To: Pullin-GS who wrote (28514)12/22/1997 1:50:00 PM
From: The Phoenix  Read Replies (2) | Respond to of 61433
 
Paul,

Interesting commentary. You sound like someone who knows a bit about technology. Let me add a few more tid-bits here.

>>CIR expects the U.S. market for ATM products and services to reach >>more than $2 billion within ten years

In fact the ATM equipment market (accounting for carrier switches, ISP switches - known as "internet to those less informed", enterprise WAN switch, WAN access, and LAN ATM) was $1.962B in 1997 as reported by Vertical Systems Group. They go on to forecast the ATM equipment market at $5.663B by 2000. Dataquest projects $2.5B by the year 2000 for just WAN Switches alone (both enterprise and carrier I suspect). So, the ATM market is very healthy. Why? Read on..

>>As long as the outside LANs are frame-based Ethernet, it makes all >>the sense in the world to maintain the framing vs chopping it up >>into ATM cells. That takes CPU cycles (time) to do, and adds >>complicity to the final destination....read less reliable.

You make an excellent point here. The problem is however that there is much more besides IP traffic out there. Voice and video are becoming big drivers. Since IP frames can be very large, mixing them with short voice frames or impeding video traffic becomes problmatic. The only way to effectively carry these mixed services today is to create a predictable environement for all traffic - today this is ATM. Some vendors are working to create predictable environments over IP however most vendors will tell you this is years away.

>>As if ATM is standardized?! Mayby bastardized, but surely not >>standardized!

Another good point.

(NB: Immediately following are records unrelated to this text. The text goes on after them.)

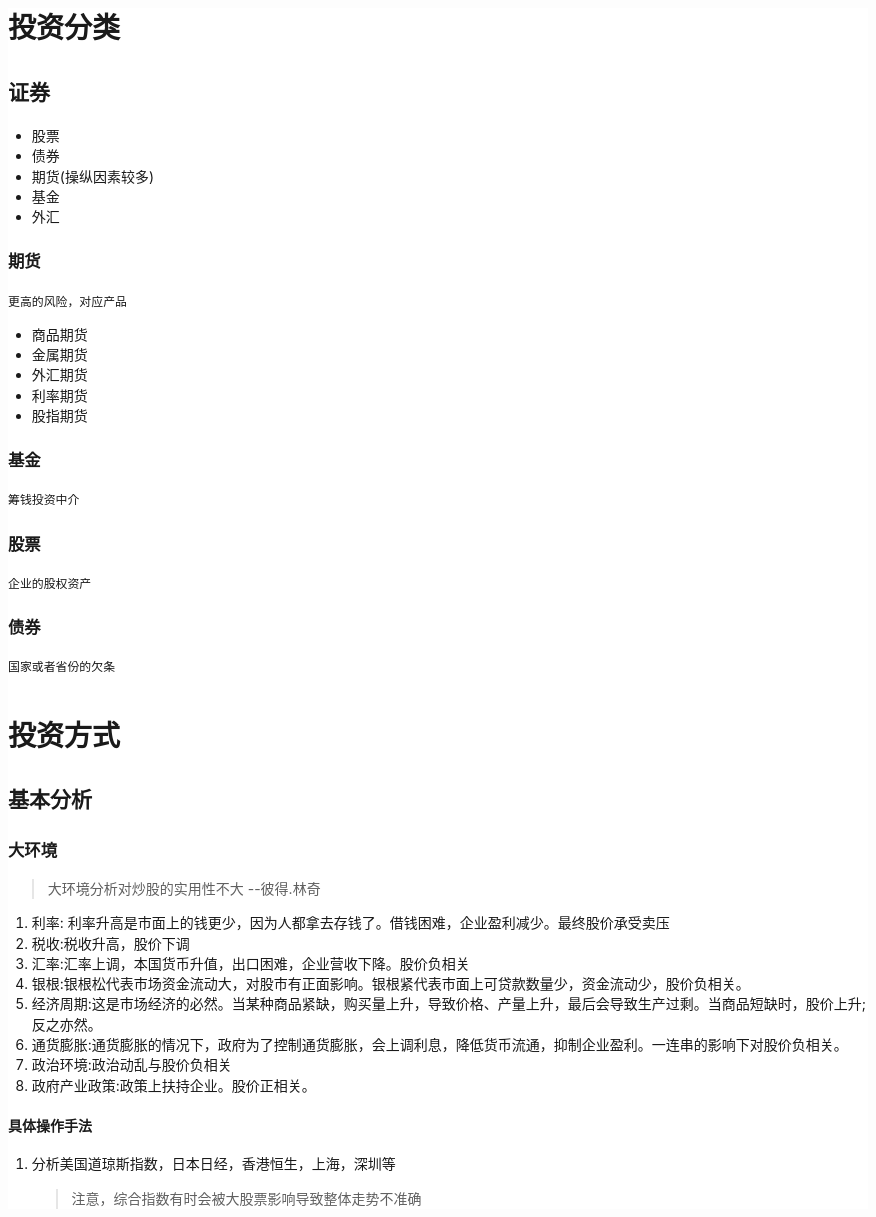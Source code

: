 
# 投资分类

## 证券
	
- 股票
- 债券
- 期货(操纵因素较多)
- 基金
- 外汇



### 期货
	更高的风险，对应产品
- 商品期货
- 金属期货
- 外汇期货
- 利率期货
- 股指期货


### 基金
	筹钱投资中介

### 股票
	企业的股权资产

### 债券
	国家或者省份的欠条






# 投资方式
## 基本分析
### 大环境
> 大环境分析对炒股的实用性不大 --彼得.林奇
1. 利率: 利率升高是市面上的钱更少，因为人都拿去存钱了。借钱困难，企业盈利减少。最终股价承受卖压
2. 税收:税收升高，股价下调
3. 汇率:汇率上调，本国货币升值，出口困难，企业营收下降。股价负相关
4. 银根:银根松代表市场资金流动大，对股市有正面影响。银根紧代表市面上可贷款数量少，资金流动少，股价负相关。
5. 经济周期:这是市场经济的必然。当某种商品紧缺，购买量上升，导致价格、产量上升，最后会导致生产过剩。当商品短缺时，股价上升;反之亦然。
6. 通货膨胀:通货膨胀的情况下，政府为了控制通货膨胀，会上调利息，降低货币流通，抑制企业盈利。一连串的影响下对股价负相关。
7. 政治环境:政治动乱与股价负相关
8. 政府产业政策:政策上扶持企业。股价正相关。

#### 具体操作手法
1. 分析美国道琼斯指数，日本日经，香港恒生，上海，深圳等
	> 注意，综合指数有时会被大股票影响导致整体走势不准确
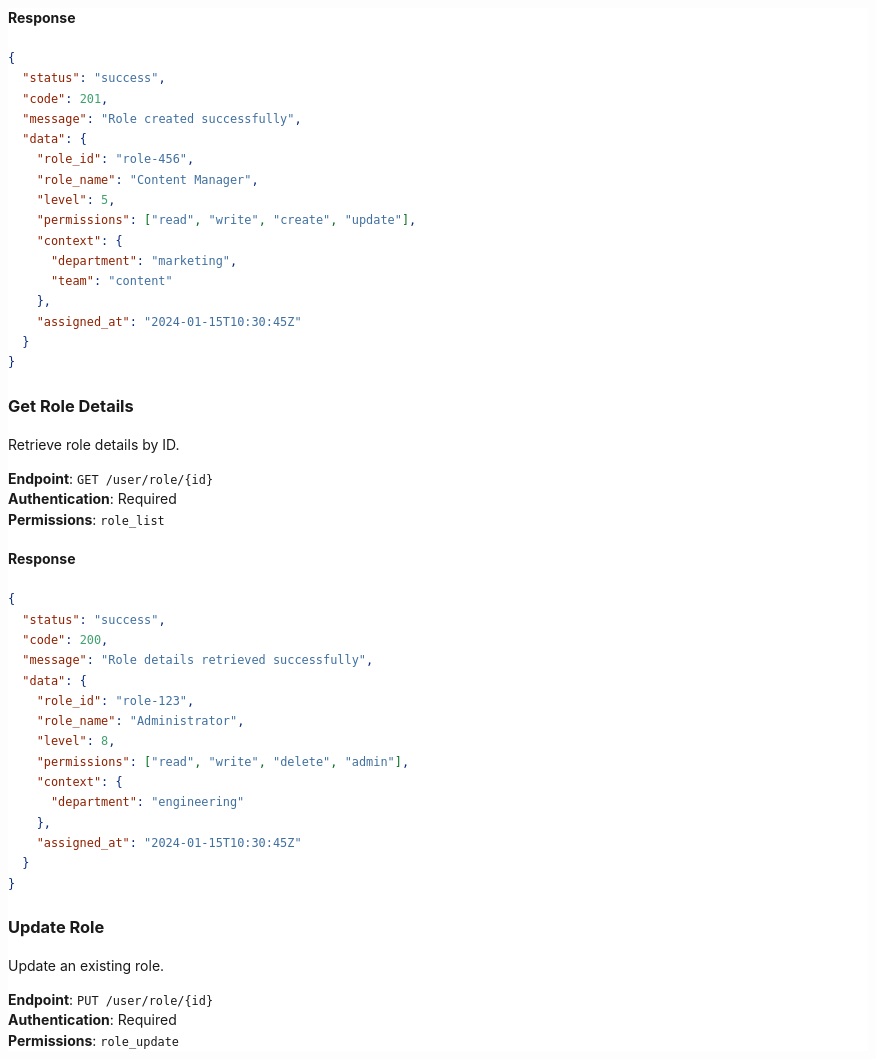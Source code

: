 #### Response

```json
{
  "status": "success",
  "code": 201,
  "message": "Role created successfully",
  "data": {
    "role_id": "role-456",
    "role_name": "Content Manager",
    "level": 5,
    "permissions": ["read", "write", "create", "update"],
    "context": {
      "department": "marketing",
      "team": "content"
    },
    "assigned_at": "2024-01-15T10:30:45Z"
  }
}
```

### Get Role Details

Retrieve role details by ID.

**Endpoint**: `GET /user/role/{id}`  
**Authentication**: Required  
**Permissions**: `role_list`

#### Response

```json
{
  "status": "success",
  "code": 200,
  "message": "Role details retrieved successfully",
  "data": {
    "role_id": "role-123",
    "role_name": "Administrator",
    "level": 8,
    "permissions": ["read", "write", "delete", "admin"],
    "context": {
      "department": "engineering"
    },
    "assigned_at": "2024-01-15T10:30:45Z"
  }
}
```

### Update Role

Update an existing role.

**Endpoint**: `PUT /user/role/{id}`  
**Authentication**: Required  
**Permissions**: `role_update`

The ATM Forum and the ITU could do a lot more to move ATM standards forward. However there exists a stong list to start. Standards for IP over, voice over, and mulitprotocol over ATM all exist.

>>ATM must chop it up into 48bit data "cells" add some overhead, and >>pray it all makes it's destination....because if one does'nt, the >>entire IP packet (made up of dozens of cells) must be resent. >>Furthermore standards exist for closed loop congestion management >>which, for intents and purposes, eliminates the liklihood that a >>cell will be lost requiring an IP frame to be re-sent.

If you go to:
atmforum.com
you'll also see standards for traffic management. These standards eliminate the liklihood that a cell will be losed thereby eliminating the need to retransmit ("re-send") a frame.

Paul, the point of all this is that ATM will be required in the infrastucture to support multiservice (data/voice/video) environments. It's fundamental to the discussion. It's the only fabric known today that can simultaneously support these traffic types by providing distinct QoS. No other fabric can do this today. IP RULE's the enterprise and the network edges...but when it all gets moved across the backbone - ATM will be there. For this reson as the market for IP grows so will ATM in order support the increased user load. Finally, I'll point you to all the major carriers and most ISP's... Their backbones are ATM. Those that are moving back to frame will be missing a huge opportunity for the next 5 years.